Understand it, BISD with a majority at risk population of kids, kids from single parent households (sorry single parents, a very small few of you somehow make it work but most can’t), abused kids, households overwhelmed with predatory practices our government allows and on and on and on, the district is legally mandated to make up for all that. It in no way shape or form can, although it pretends. Teachers, and its partly their fault, actually try to facilitate that nonsensical position, many times out of their own pocket, even providing their cell numbers to kids and parents.
Texas will implement school choice, the kids not wearing rose colored athletic glasses in poor performing schools like BISD that can leave will leave (because they have parents that actually care) and go to soon to be expanding private schools.
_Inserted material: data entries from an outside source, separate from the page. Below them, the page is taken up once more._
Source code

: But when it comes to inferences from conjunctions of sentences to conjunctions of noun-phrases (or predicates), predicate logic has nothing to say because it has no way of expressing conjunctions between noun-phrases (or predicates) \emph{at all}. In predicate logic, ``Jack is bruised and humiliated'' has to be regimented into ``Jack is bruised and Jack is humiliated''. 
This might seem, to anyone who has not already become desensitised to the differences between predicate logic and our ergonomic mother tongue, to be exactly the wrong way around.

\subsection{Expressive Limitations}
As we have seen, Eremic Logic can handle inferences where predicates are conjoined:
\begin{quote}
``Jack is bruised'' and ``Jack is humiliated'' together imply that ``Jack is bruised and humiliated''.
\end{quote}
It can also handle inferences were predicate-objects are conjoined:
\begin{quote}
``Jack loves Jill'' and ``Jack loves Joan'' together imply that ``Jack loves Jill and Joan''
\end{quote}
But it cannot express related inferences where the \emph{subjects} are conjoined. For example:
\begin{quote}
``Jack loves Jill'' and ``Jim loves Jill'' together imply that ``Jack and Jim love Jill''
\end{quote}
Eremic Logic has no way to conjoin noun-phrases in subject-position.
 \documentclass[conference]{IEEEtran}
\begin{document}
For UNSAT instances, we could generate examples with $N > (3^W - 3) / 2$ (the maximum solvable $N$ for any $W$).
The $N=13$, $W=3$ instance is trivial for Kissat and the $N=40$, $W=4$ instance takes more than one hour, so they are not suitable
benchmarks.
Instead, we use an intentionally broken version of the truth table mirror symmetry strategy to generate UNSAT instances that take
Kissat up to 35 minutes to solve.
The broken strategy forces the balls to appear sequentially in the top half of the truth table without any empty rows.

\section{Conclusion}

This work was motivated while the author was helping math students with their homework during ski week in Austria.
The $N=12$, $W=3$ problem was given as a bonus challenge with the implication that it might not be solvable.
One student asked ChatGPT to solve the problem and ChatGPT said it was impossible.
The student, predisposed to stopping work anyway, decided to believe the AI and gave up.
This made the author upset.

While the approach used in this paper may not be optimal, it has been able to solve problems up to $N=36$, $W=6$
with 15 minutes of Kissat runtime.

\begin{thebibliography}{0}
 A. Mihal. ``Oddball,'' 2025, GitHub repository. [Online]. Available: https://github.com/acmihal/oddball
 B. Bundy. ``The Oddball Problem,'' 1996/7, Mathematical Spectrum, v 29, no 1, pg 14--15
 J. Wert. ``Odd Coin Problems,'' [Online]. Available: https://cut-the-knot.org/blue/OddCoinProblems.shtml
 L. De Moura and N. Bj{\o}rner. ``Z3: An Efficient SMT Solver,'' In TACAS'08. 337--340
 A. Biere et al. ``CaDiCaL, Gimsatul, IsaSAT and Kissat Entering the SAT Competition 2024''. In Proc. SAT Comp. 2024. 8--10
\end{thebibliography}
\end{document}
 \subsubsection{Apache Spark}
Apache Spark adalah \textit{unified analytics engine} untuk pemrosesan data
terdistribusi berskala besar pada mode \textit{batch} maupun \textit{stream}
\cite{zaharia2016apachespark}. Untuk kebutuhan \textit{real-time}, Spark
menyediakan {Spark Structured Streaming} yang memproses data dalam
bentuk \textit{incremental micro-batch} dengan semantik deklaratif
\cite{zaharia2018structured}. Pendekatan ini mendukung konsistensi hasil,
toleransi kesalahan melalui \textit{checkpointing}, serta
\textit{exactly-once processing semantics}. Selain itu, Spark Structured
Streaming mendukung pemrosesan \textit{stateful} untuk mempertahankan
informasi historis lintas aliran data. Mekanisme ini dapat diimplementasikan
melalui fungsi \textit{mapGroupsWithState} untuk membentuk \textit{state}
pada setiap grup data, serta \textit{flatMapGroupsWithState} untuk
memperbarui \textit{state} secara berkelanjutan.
For schools like BISD to do better and beat out school vouchers, they have to shed themselves of the idea they are the replacement parent, turn in illegals and abusers to ICE and CPS as they are major drain on public ed and create smaller schools that are just about education where all dollars go to creating order and academic education only and everything else is provided by the parents or booster clubs. In a country that seems to prioritize everything except the health of its own citizens and creating more have nots than haves, you have to start triage on those that can be saved, are intelligent enough to know that that they want to be saved.
I’m curious as to what employees were streamlined to cut costs? It would be good to know. How many administrative positions were streamlined? It may be the number of administrators was reduced but it seems like we’re often seeing new positions created. I can be wrong but it would be nice to know where the streamlining actually happened. I hear about how overloaded teachers are.